Pour Spitka, « il s’agit plus d’une trêve que d’un accord de paix, car il ne règle pas les questions relatives au statut final. Comme Oslo, il s’agit d’un plan progressif sans échéances précises ». Elle redoute que ce plan limité ne parvienne pleinement à être mis en œuvre sans une pression internationale sur Israël et le Hamas, craignant ainsi que beaucoup de choses ne tournent finalement mal, là où certaines personnes perçoivent encore une lueur d’espoir.
Juneau, de son côté, s’attarde sur les obstacles et les risques qu’il trouve encore énormes : « Le Hamas n’a aucune intention de se désarmer. Le plan de paix demande le désengagement progressif d’Israël et de la bande de Gaza, mais il reste fragile », avance-t-il, en montrant son scepticisme vis-à-vis des intentions réelles de l’État israélien. Selon lui, sans donner une réelle précision, le cessez-le-feu pourrait ne durer que quelques mois, à défaut d’un engagement réel et durable.
Les deux chercheur.euses s’accordent toutefois sur le principe qu’une paix durable ne pourra passer que par le chemin des accords solidement négociés, le retrait des troupes israéliennes et une forte consolidation de l’État palestinien. « Tant que ces conditions ne seront pas réunies, la résistance continuera toujours. », conclut Spitka.
Le rôle du Canada : stratégique mais limité ?
Autour de cet accord de cessez-le-feu, le Canada a certes un rôle à jouer, mais ses marges de manœuvre restent restreintes, même si certain.es au Canada réclament parfois qu’il exerce un rôle de leadership dans le continent.
« Dans la région du Moyen-Orient, personne ne demande au Canada de jouer un rôle important. À dix mille kilomètres du conflit israélo-palestinien et n’etant pas une grande puissance, le Canada ne peut réellement prétendre à un rôle important. »
- Thomas Juneau -
Le Canada forme déjà des forces palestiniennes en Cisjordanie, et Juneau y voit une autre manière de contribuer. « Si le plan de paix à Gaza progresse, une des étapes nécessaires, c’est la formation d’une nouvelle force de sécurité palestinienne à Gaza. Le Canada pourrait contribuer sans être en première ligne. Former des forces de sécurité, c’est quelque chose que nous faisons bien au Canada. » estime-t-il.
Tandis que Spitka, pour sa part, souhaite que le Canada exerce une pression sur Israël, regagne son pouvoir normatif et favorise une solution par la médiation internationale.

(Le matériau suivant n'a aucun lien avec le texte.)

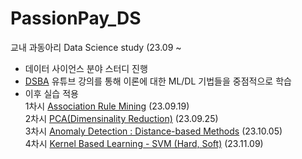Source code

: # PassionPay_DS
교내 과동아리 Data Science study (23.09 ~
* 데이터 사이언스 분야 스터디 진행
* [DSBA](https://www.youtube.com/playlist?list=PLetSlH8YjIfWMdw9AuLR5ybkVvGcoG2EW) 유튜브 강의를 통해 이론에 대한 ML/DL 기법들을 중점적으로 학습
* 이후 실습 적용
\
1차시 [Association Rule Mining](https://proud-may-09b.notion.site/Association-Rule-Mining-9-19-1-41a204ec931e4d58a869ce7e64896bcd?pvs=4) (23.09.19) \
2차시 [PCA(Dimensinality Reduction)](https://proud-may-09b.notion.site/Dimensinality-Reduction-PCA-Principal-Component-Analysis-9-25-2-3098510b099c4116ad0c507bf7f2db59?pvs=4) (23.09.25) \
3차시 [Anomaly Detection : Distance-based Methods](https://proud-may-09b.notion.site/Anomaly-Detection-Distance-based-Methods-10-5-3-17585cbd75804c87adee282fd1d44afd?pvs=4)  (23.10.05) \
4차시 [Kernel Based Learning - SVM (Hard, Soft)](https://proud-may-09b.notion.site/Kernal-based-learning-SVM-hard-soft-0867521e83714ff18b099bbca91abe1b?pvs=4) (23.11.09)
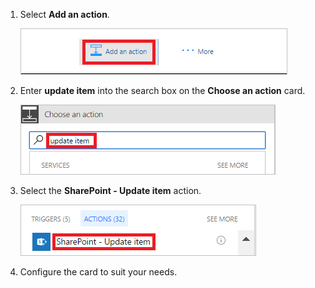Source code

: 1. Select **Add an action**.
   
    ![add action](../includes/media/modern-approvals/add-update-item-action.png)
2. Enter **update item** into the search box on the **Choose an action** card.
   
    ![search for update action](../includes/media/modern-approvals/search-update-item-rejected.png)
3. Select the **SharePoint - Update item** action.
   
    ![select update item](../includes/media/modern-approvals/select-update-item-no.png)
4. Configure the card to suit your needs.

La neutralité des universités est une force
Les débats israélo-palestiniens résonnent aussi dans les universités canadiennes, comme à l’Université d’Ottawa, qui accueillent des étudiant.es issu.e.s d’Israël et de la Palestine. Pour Juneau, toutefois, les universités n’ont pas à prendre position car elles ne sont pas des entités politiques.
« Je m’oppose à ce que l’Université prenne position sur le conflit israélo-palestinien, d'un côté ou de l'autre. Je m'oppose à ce que l'Université prenne position aux prochaines élections au Canada. Je m'oppose à ce que l'Université prenne position sur la guerre en Ukraine. Ce n'est pas la fonction d'une université. »
- Thomas Juneau -
Il invite ainsi les universités à créer des espaces de débats ouverts, respectueux et rigoureux. Cela est une façon, comme le souligne Spitka, de montrer qu’une puissance moyenne comme le Canada, à travers ses institutions, peut contribuer à la paix en restant fidèle au droit international.
En guise de conclusion, Juneau affirme : : « Je m’oppose presque à tout ce que fait le Président Trump. Mais sans son intervention et la pression exercée sur Netanyahu et le Hamas, il n’y aurait pas eu de cessez-le-feu. Et sans une continuation de cette implication active du président Trump, notamment au niveau de sa pression sur Israël, tout pourrait s’effondrer. »
La reconnaissance de l’État palestinien par le Canada constitue un signal politique fort. Mais les spécialistes en rappellent les limites : le geste s’inscrit dans un contexte instable où chaque mot et chaque initiative peuvent faire basculer un équilibre précaire entre négociation et escalade.